ROTTERDAM – Last year, the municipal offices of Rotterdam began to move into their new home, currently one of the largest buildings in the Netherlands. OMA’s protean assemblage of high-rises has assumed a decidedly unified and self-referencing interior theme for this government facility, occupying 33 floors in the middle of the structure. Though OMA already envisioned the city hall as itself a ‘vertical city’, the design team – a collaboration between studios GROUP A, Makkink & Bey and Roukens + Van Gils – have seemingly held back nothing in applying this concept to an entire symbolic metropolis.

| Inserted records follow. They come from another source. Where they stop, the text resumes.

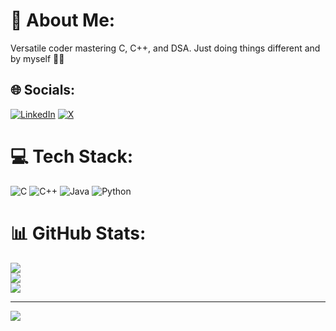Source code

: # 💫 About Me:
Versatile coder mastering C, C++, and DSA. Just doing things different and by myself 🤌✨


## 🌐 Socials:
[![LinkedIn](https://img.shields.io/badge/LinkedIn-%230077B5.svg?logo=linkedin&logoColor=white)](https://www.linkedin.com/in/saiman-saxena-907489214/) [![X](https://img.shields.io/badge/X-black.svg?logo=X&logoColor=white)](https://twitter.com/SaimanSaxena) 

# 💻 Tech Stack:
![C](https://img.shields.io/badge/c-%2300599C.svg?style=for-the-badge&logo=c&logoColor=white) ![C++](https://img.shields.io/badge/c++-%2300599C.svg?style=for-the-badge&logo=c%2B%2B&logoColor=white) ![Java](https://img.shields.io/badge/java-%23ED8B00.svg?style=for-the-badge&logo=openjdk&logoColor=white) ![Python](https://img.shields.io/badge/python-3670A0?style=for-the-badge&logo=python&logoColor=ffdd54)
# 📊 GitHub Stats:
![](https://github-readme-stats.vercel.app/api?username=SaimanSaxena1555&theme=radical&hide_border=false&include_all_commits=true&count_private=false)<br/>
![](https://github-readme-streak-stats.herokuapp.com/?user=SaimanSaxena1555&theme=radical&hide_border=false)<br/>
![](https://github-readme-stats.vercel.app/api/top-langs/?username=SaimanSaxena1555&theme=radical&hide_border=false&include_all_commits=true&count_private=false&layout=compact)

---
[![](https://visitcount.itsvg.in/api?id=SaimanSaxena1555&icon=4&color=1)](https://visitcount.itsvg.in)

<!-- Proudly created with GPRM ( https://gprm.itsvg.in ) -->
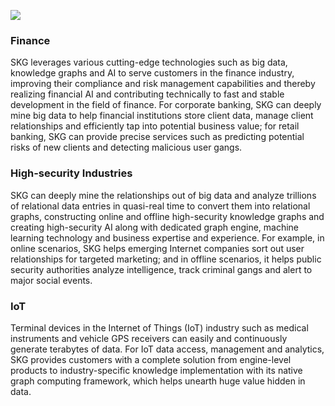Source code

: ﻿![](https://mc.qcloudimg.com/static/img/43aca1a258043344b2cfbb6904b85fcc/image.svg)

### Finance 

SKG leverages various cutting-edge technologies such as big data, knowledge graphs and AI to serve customers in the finance industry, improving their compliance and risk management capabilities and thereby realizing financial AI and contributing technically to fast and stable development in the field of finance. For corporate banking, SKG can deeply mine big data to help financial institutions store client data, manage client relationships and efficiently tap into potential business value; for retail banking, SKG can provide precise services such as predicting potential risks of new clients and detecting malicious user gangs.

### High-security Industries

SKG can deeply mine the relationships out of big data and analyze trillions of relational data entries in quasi-real time to convert them into relational graphs, constructing online and offline high-security knowledge graphs and creating high-security AI along with dedicated graph engine, machine learning technology and business expertise and experience. For example, in online scenarios, SKG helps emerging Internet companies sort out user relationships for targeted marketing; and in offline scenarios, it helps public security authorities analyze intelligence, track criminal gangs and alert to major social events.

### IoT

Terminal devices in the Internet of Things (IoT) industry such as medical instruments and vehicle GPS receivers can easily and continuously generate terabytes of data. For IoT data access, management and analytics, SKG provides customers with a complete solution from engine-level products to industry-specific knowledge implementation with its native graph computing framework, which helps unearth huge value hidden in data.
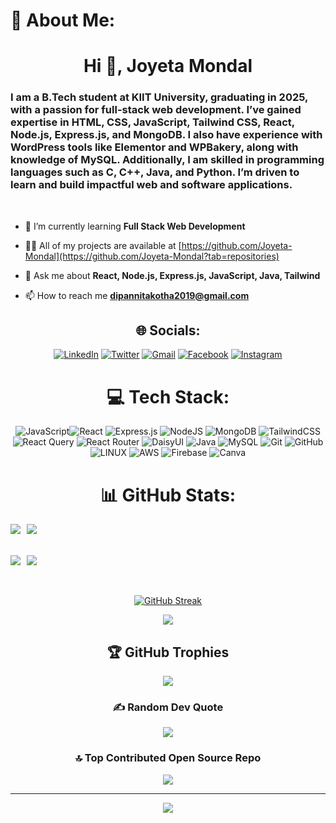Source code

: <div align="center">

<!-- ![Header](./github-header.png) -->

</div>

# 💫 About Me:

<h1 align="center">Hi 👋, Joyeta Mondal</h1>
<h3 align="left">I am a B.Tech student at KIIT University, graduating in 2025, with a passion for full-stack web development. I’ve gained expertise in HTML, CSS, JavaScript, Tailwind CSS, React, Node.js, Express.js, and MongoDB. I also have experience with WordPress tools like Elementor and WPBakery, along with knowledge of MySQL. Additionally, I am skilled in programming languages such as C, C++, Java, and Python. I’m driven to learn and build impactful web and software applications.</h3>
<br/>

- 🌱 I’m currently learning **Full Stack Web Development**

- 👨‍💻 All of my projects are available at [https://github.com/Joyeta-Mondal](https://github.com/Joyeta-Mondal?tab=repositories)

- 💬 Ask me about **React, Node.js, Express.js, JavaScript, Java, Tailwind**

- 📫 How to reach me **dipannitakotha2019@gmail.com**

<div align="center">

## 🌐 Socials:

<div align="center">

[![LinkedIn](https://img.shields.io/badge/linkedin-%230077B5.svg?style=for-the-badge&logo=linkedin&logoColor=white)](https://www.linkedin.com/in/joyeta-mondal-kotha-b1854623b/) [![Twitter](https://img.shields.io/badge/Twitter-%231DA1F2.svg?style=for-the-badge&logo=Twitter&logoColor=white)](https://x.com/KothaJoye1023) [![Gmail](https://img.shields.io/badge/Gmail-D14836?style=for-the-badge&logo=gmail&logoColor=white)](mailto:dipannitakotha2019@gmail.com) [![Facebook](https://img.shields.io/badge/Facebook-%231877F2.svg?style=for-the-badge&logo=Facebook&logoColor=white)](https://www.facebook.com/joyeta.mondal23?mibextid=ZbWKwL) [![Instagram](https://img.shields.io/badge/Instagram-%23E4405F.svg?style=for-the-badge&logo=Instagram&logoColor=white)](https://www.instagram.com/joyeta_mk?igsh=ZTVrcTZxaDM4Zjlz)

</div>

# 💻 Tech Stack:

<div align="center">

![JavaScript](https://img.shields.io/badge/javascript-%23323330.svg?style=for-the-badge&logo=javascript&logoColor=%23F7DF1E)![React](https://img.shields.io/badge/react-%2320232a.svg?style=for-the-badge&logo=react&logoColor=%2361DAFB) ![Express.js](https://img.shields.io/badge/express.js-%23404d59.svg?style=for-the-badge&logo=express&logoColor=%2361DAFB) ![NodeJS](https://img.shields.io/badge/node.js-6DA55F?style=for-the-badge&logo=node.js&logoColor=white) ![MongoDB](https://img.shields.io/badge/MongoDB-%234ea94b.svg?style=for-the-badge&logo=mongodb&logoColor=white) ![TailwindCSS](https://img.shields.io/badge/tailwindcss-%2338B2AC.svg?style=for-the-badge&logo=tailwind-css&logoColor=white) ![React Query](https://img.shields.io/badge/-React%20Query-FF4154?style=for-the-badge&logo=react%20query&logoColor=white) ![React Router](https://img.shields.io/badge/React_Router-CA4245?style=for-the-badge&logo=react-router&logoColor=white) ![DaisyUI](https://img.shields.io/badge/react_native-%2320232a.svg?style=for-the-badge&logo=react&logoColor=%2361DAFB) ![Java](https://img.shields.io/badge/java-%23ED8B00.svg?style=for-the-badge&logo=java&logoColor=white) ![MySQL](https://img.shields.io/badge/postgres-%23316192.svg?style=for-the-badge&logo=postgresql&logoColor=white) ![Git](https://img.shields.io/badge/git-%23F05033.svg?style=for-the-badge&logo=git&logoColor=white) ![GitHub](https://img.shields.io/badge/github-%23121011.svg?style=for-the-badge&logo=github&logoColor=white) ![LINUX](https://img.shields.io/badge/Linux-FCC624?style=for-the-badge&logo=linux&logoColor=black) ![AWS](https://img.shields.io/badge/AWS-%23FF9900.svg?style=for-the-badge&logo=amazon-aws&logoColor=white) ![Firebase](https://img.shields.io/badge/firebase-%23039BE5.svg?style=for-the-badge&logo=firebase) ![Canva](https://img.shields.io/badge/Canva-%2300C4CC.svg?style=for-the-badge&logo=Canva&logoColor=white)

</div>

# 📊 GitHub Stats:

<div style="display: flex; flex-direction: row;">
    <img src="https://avatars.githubusercontent.com/u/121033476?v=4" style="margin-right: 10px;">
    <img src="http://github-profile-summary-cards.vercel.app/api/cards/productive-time?username=tusherbhakta&theme=vision_friendly_dark&utcOffset=8">
</div>

<br/>
<br/>

<div style="display: flex; flex-direction: row;">
    <img src="http://github-profile-summary-cards.vercel.app/api/cards/repos-per-language?username=tusherbhakta&theme=vision_friendly_dark" style="margin-right: 10px;">
    <img src="http://github-profile-summary-cards.vercel.app/api/cards/most-commit-language?username=tusherbhakta&theme=vision_friendly_dark">
</div>

<br/>
<br/>

[![GitHub Streak](https://github-readme-streak-stats.herokuapp.com?user=tusherbhakta&theme=highcontrast&border_radius=10)](https://git.io/streak-stats)

![](http://github-profile-summary-cards.vercel.app/api/cards/profile-details?username=tusherbhakta&theme=vision_friendly_dark)

## 🏆 GitHub Trophies

![](https://github-profile-trophy.vercel.app/?username=tusherbhakta&theme=radical&no-frame=false&no-bg=true&margin-w=4)

### ✍️ Random Dev Quote

![](https://quotes-github-readme.vercel.app/api?type=horizontal&theme=radical)

### 🔝 Top Contributed Open Source Repo

![](https://github-contributor-stats.vercel.app/api?username=tusherbhakta&limit=5&theme=dark&combine_all_yearly_contributions=true)

---

[![](https://visitcount.itsvg.in/api?id=tusherbhakta&icon=4&color=4)](https://visitcount.itsvg.in)

</div>
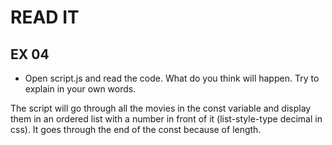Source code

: # READ IT
## EX 04
* Open script.js and read the code. What do you think will happen. Try to explain in your own words.

The script will go through all the movies in the const variable and display them in an ordered list with a number in front of it (list-style-type decimal in css). It goes through the end of the const because of length.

Consulting the team’s ‘Metro Map’ at any floor – ‘neighbourhood’, they insist – you will probably notice first their double-height ‘city centre’ at the 22nd floor. This area, marking the offset break between each tower’s lower and upper half, yet intends to connect with the actual city below by serving as the main reception. Beyond café and dining space, both open and curtained – with wide, placid views over the Nieuwe Maas – a library offers literature exclusively about Rotterdam.

From the centre, every other floor in either direction serves as a ‘park’ or ‘square’, each given a unique name by native poet Rien Vroegindeweij. Each of these levels is also cast in a different colour scheme from the neutral palette of standard floors, exuding what the team describe as the dynamic but ‘rugged and no-nonsense Rotterdam mentality’. Chairs, largely recycled, have been reupholstered with niftily stylised maps of the city, to furnish meeting rooms that don the cosy identity of ‘living rooms’ – at least in name, like everything else.

But how is the ‘nightlife’ of this city? Is the pension office the ‘cemetery’? These, and many other questions for our proverbial ‘town planning’, would be irrelevant to their stated objective of creating an environment that emphasises the idea of ‘always being busy going somewhere’. It’s not Synecdoche Rotterdam, after all, but one can perhaps applaud the effort to help its denizens pretend their actions have significance.